The Prime Minister is hosting a reception at 10 Downing Street for some of those accepted for a total of £365 million of home loans in the early days of the controversial three-year offer in an effort to highlight its benefits.
Under the latest phase, rushed forward three months as part of a Conservative response to the rising cost of living, people can buy properties worth up to £600,000 with a deposit of only 5 per cent.
Almost three-quarters of customers were looking to buy their first home.and the majority were couples applying with a joint salary of under £50,000 and borrowing around £159,000.
So far, just a handful of lenders have launched products under the latest phase, led by the UK's state-backed banks.
But others, such as Santander and Barclays, have announced they intend to participate.

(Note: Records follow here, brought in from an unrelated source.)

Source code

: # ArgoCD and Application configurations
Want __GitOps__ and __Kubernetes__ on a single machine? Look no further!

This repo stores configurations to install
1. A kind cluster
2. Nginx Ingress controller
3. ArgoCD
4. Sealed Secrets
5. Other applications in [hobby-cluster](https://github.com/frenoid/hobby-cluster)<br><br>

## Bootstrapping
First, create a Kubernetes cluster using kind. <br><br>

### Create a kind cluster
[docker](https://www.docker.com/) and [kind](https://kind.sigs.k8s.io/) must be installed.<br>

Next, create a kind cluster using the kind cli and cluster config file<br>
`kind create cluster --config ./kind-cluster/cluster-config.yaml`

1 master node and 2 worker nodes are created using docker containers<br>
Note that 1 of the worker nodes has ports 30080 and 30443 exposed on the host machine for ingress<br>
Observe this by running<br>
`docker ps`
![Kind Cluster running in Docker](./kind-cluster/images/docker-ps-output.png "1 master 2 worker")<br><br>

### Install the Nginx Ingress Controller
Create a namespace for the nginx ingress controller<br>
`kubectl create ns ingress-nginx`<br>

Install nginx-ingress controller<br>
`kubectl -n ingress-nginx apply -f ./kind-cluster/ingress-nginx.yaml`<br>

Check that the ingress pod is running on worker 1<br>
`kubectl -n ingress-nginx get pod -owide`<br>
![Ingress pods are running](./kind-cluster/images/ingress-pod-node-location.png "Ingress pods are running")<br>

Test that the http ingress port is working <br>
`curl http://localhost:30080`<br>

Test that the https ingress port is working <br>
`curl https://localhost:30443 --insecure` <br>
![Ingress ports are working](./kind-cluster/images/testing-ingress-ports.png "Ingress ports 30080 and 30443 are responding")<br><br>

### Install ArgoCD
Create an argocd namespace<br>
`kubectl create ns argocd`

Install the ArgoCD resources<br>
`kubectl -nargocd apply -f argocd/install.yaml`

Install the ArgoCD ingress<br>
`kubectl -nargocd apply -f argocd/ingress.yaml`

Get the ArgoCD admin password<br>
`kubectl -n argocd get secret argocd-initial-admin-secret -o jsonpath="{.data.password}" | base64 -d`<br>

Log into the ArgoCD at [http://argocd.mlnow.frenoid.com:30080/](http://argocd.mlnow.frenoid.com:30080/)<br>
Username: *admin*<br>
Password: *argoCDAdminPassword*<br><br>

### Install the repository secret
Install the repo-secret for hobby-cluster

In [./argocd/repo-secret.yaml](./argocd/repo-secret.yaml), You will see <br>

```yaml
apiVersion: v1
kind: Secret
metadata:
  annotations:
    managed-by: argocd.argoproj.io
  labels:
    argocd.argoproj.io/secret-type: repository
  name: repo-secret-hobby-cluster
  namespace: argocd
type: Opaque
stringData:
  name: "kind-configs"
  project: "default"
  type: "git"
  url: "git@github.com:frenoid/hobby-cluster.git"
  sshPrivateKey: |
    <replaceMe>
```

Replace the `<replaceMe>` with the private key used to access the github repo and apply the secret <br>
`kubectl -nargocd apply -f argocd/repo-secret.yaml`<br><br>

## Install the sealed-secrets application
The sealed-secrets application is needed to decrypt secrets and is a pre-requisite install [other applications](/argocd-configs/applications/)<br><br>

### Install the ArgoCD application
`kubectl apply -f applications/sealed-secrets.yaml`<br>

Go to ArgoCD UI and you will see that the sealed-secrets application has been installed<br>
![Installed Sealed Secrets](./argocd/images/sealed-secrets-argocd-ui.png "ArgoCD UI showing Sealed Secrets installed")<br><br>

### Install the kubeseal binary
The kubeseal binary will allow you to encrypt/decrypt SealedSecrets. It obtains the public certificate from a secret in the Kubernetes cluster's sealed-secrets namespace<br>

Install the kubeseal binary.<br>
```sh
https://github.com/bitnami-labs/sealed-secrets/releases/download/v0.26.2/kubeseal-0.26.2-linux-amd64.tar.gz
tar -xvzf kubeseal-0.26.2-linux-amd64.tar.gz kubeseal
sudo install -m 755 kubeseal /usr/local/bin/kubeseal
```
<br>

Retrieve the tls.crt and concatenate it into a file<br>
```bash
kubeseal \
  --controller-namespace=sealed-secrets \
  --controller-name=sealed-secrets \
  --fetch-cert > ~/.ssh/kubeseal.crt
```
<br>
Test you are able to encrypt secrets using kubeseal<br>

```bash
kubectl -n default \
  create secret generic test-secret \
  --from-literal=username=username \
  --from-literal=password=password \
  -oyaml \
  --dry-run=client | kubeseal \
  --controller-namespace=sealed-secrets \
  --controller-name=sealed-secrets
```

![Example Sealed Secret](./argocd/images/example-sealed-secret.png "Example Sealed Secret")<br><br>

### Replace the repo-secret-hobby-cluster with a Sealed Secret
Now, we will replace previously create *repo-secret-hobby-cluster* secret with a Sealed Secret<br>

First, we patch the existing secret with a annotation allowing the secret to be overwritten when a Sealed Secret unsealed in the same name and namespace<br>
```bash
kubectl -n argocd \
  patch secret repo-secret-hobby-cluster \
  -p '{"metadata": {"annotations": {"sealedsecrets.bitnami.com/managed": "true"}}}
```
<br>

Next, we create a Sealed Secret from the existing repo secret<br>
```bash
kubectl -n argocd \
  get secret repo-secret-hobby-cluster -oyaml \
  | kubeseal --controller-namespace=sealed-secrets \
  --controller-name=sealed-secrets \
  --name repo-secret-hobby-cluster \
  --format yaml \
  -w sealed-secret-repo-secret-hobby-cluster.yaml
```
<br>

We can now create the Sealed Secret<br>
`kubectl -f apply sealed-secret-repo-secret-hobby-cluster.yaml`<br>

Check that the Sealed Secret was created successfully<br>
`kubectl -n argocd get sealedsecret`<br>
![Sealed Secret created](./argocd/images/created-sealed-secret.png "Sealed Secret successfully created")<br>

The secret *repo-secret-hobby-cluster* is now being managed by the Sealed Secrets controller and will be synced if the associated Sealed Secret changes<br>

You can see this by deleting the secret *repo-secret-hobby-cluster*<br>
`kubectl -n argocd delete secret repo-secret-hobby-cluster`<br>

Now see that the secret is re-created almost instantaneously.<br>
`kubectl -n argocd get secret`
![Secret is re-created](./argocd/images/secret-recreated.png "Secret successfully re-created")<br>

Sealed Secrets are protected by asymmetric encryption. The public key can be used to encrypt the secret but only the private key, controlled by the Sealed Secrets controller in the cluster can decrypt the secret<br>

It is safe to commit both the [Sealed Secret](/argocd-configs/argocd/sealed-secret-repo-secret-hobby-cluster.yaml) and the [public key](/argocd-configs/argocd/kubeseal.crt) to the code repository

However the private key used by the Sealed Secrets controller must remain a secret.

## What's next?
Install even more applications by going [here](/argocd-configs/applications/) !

Liberal Democrat Business Secretary Vince Cable and the boss of state-backed lender Lloyds however have been among those raising the alarm about over-inflating prices.
The chairman of the Council of Mortgage Lenders has warned the market risks becoming "addicted" to the flagship scheme unless a clear exit strategy is set out.
And Commons treasury select committee chairman Andrew Tyrie last week called on the Bank of England to shed more light on what powers it has to stop a house price bubble.
Number 10 said the average £900 monthly repayment represented 24% of borrowers' gross income - in line with the Council of Mortgage Lenders' historical average for the UK.
And fewer than a quarter were for homes in London and the South East, where house prices have rocketed.